● **Exercise instructions**
Write out, from the entries below, exactly the lines that run between the lines holding "This is a visually" and "# **✨ Features**", inclusive, and stop there.

--

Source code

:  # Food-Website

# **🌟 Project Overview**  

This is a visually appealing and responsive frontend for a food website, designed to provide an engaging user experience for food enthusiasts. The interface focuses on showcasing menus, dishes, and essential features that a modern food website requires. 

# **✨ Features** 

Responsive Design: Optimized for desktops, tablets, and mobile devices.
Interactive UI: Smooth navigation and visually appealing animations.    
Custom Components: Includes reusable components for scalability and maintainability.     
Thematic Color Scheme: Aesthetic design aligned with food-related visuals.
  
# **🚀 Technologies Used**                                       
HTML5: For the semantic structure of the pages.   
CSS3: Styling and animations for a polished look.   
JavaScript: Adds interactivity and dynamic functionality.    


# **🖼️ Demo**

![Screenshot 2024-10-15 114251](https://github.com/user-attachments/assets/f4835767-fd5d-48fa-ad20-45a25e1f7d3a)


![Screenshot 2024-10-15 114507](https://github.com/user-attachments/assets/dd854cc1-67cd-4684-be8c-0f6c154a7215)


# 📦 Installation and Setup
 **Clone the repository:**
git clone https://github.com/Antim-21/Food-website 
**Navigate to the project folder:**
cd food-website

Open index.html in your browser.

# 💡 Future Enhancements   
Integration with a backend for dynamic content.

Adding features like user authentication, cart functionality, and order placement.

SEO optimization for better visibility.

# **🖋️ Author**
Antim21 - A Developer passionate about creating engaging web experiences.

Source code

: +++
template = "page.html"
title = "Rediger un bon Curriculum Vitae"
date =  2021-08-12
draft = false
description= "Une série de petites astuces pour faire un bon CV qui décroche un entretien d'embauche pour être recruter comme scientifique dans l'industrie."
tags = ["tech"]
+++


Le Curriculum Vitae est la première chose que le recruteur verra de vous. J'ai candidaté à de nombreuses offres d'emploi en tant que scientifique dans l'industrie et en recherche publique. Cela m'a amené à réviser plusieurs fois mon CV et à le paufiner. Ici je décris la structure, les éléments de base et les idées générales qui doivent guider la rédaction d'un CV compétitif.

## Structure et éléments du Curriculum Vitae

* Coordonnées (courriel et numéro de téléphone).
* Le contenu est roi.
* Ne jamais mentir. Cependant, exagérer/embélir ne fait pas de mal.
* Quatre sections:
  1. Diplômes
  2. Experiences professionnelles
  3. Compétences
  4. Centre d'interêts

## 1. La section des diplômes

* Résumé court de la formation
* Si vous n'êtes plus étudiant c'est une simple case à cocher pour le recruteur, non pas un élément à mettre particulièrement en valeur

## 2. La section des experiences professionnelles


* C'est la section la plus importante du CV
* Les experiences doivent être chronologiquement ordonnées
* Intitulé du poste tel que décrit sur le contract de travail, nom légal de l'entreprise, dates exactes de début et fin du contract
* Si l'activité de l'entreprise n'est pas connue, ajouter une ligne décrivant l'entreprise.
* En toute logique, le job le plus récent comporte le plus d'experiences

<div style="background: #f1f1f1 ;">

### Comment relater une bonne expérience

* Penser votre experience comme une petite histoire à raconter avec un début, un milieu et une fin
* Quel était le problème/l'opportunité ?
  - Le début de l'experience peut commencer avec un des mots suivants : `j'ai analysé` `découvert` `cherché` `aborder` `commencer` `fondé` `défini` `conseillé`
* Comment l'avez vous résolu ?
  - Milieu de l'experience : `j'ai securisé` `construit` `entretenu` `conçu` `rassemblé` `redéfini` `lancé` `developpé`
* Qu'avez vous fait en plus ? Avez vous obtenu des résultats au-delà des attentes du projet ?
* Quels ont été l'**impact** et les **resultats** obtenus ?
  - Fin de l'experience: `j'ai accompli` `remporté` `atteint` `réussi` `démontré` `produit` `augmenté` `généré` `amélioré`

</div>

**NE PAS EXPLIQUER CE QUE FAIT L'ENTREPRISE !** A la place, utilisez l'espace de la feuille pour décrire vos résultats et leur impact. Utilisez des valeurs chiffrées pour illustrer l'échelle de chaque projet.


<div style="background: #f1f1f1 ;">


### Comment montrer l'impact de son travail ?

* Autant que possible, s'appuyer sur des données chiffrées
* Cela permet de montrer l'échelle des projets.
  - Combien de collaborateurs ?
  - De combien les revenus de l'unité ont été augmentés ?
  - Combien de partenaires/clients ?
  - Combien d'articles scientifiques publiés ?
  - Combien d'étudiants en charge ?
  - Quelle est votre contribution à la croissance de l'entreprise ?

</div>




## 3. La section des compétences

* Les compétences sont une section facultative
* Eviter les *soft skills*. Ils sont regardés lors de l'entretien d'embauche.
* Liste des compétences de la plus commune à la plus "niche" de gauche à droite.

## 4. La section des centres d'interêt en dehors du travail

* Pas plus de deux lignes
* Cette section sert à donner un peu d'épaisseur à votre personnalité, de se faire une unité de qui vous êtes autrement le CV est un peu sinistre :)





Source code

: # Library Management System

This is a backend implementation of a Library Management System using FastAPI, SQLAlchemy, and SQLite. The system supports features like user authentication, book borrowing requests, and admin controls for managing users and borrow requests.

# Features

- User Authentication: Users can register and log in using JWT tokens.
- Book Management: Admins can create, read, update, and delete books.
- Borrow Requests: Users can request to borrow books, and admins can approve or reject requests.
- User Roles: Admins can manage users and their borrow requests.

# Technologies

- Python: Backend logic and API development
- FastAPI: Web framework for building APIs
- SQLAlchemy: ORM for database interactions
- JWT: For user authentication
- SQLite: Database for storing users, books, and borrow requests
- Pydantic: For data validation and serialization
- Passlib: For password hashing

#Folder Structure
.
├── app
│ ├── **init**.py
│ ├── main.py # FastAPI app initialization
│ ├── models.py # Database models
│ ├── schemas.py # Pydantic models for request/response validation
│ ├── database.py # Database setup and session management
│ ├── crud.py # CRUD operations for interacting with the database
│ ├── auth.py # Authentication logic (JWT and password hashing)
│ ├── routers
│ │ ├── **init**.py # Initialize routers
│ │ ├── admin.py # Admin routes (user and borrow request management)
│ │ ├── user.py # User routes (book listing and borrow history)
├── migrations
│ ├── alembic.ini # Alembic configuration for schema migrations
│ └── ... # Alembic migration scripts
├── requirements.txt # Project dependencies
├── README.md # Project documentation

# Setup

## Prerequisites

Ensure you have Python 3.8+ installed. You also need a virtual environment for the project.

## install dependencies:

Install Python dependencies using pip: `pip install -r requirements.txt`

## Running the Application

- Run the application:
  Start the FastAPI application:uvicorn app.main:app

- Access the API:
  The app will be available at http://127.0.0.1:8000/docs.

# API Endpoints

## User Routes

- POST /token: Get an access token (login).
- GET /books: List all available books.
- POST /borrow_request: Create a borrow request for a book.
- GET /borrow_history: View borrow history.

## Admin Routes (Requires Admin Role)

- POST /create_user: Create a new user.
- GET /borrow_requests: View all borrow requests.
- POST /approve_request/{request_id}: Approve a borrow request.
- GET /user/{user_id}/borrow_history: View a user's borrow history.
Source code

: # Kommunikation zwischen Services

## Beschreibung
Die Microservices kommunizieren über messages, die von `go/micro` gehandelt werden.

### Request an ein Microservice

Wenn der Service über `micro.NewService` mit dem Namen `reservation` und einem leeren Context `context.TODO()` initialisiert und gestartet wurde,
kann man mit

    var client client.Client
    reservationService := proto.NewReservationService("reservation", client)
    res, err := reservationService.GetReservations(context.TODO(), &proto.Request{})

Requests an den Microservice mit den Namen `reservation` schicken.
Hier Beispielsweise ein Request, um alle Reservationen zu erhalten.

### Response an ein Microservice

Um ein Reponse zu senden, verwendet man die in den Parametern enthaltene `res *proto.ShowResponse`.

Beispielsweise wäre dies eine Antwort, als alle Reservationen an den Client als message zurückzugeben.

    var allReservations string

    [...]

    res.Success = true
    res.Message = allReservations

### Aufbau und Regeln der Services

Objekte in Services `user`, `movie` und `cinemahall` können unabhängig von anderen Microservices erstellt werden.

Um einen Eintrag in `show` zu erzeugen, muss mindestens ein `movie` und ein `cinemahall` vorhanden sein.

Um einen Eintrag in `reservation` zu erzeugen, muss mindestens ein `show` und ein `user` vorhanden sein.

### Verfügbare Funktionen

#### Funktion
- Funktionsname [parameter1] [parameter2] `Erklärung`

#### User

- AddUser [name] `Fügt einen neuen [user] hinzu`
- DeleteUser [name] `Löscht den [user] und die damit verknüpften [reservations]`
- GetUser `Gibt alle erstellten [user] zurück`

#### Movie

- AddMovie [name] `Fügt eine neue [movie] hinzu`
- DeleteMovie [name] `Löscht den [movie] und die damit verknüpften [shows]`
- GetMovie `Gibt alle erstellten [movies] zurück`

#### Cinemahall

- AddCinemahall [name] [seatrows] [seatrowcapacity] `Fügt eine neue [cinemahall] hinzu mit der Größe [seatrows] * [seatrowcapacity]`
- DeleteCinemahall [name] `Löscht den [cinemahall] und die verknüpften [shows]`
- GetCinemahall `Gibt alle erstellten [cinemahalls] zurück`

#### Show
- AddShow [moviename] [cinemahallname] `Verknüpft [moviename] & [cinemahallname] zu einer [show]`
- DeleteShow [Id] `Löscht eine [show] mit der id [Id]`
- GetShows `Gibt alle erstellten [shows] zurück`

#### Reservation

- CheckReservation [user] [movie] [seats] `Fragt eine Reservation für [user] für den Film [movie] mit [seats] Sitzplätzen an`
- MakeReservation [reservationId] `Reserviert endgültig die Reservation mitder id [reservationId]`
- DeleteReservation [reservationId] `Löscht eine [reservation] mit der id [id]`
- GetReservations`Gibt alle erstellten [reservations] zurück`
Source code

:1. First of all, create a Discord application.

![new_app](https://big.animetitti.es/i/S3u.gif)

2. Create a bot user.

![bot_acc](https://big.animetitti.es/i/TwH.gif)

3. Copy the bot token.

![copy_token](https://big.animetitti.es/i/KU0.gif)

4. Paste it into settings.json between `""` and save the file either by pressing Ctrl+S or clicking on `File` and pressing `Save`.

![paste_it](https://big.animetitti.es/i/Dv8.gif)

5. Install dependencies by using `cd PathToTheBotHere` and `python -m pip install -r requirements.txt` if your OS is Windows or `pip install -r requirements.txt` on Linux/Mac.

--

● **Response**
This is a visually appealing and responsive frontend for a food website, designed to provide an engaging user experience for food enthusiasts. The interface focuses on showcasing menus, dishes, and essential features that a modern food website requires. 

# **✨ Features** 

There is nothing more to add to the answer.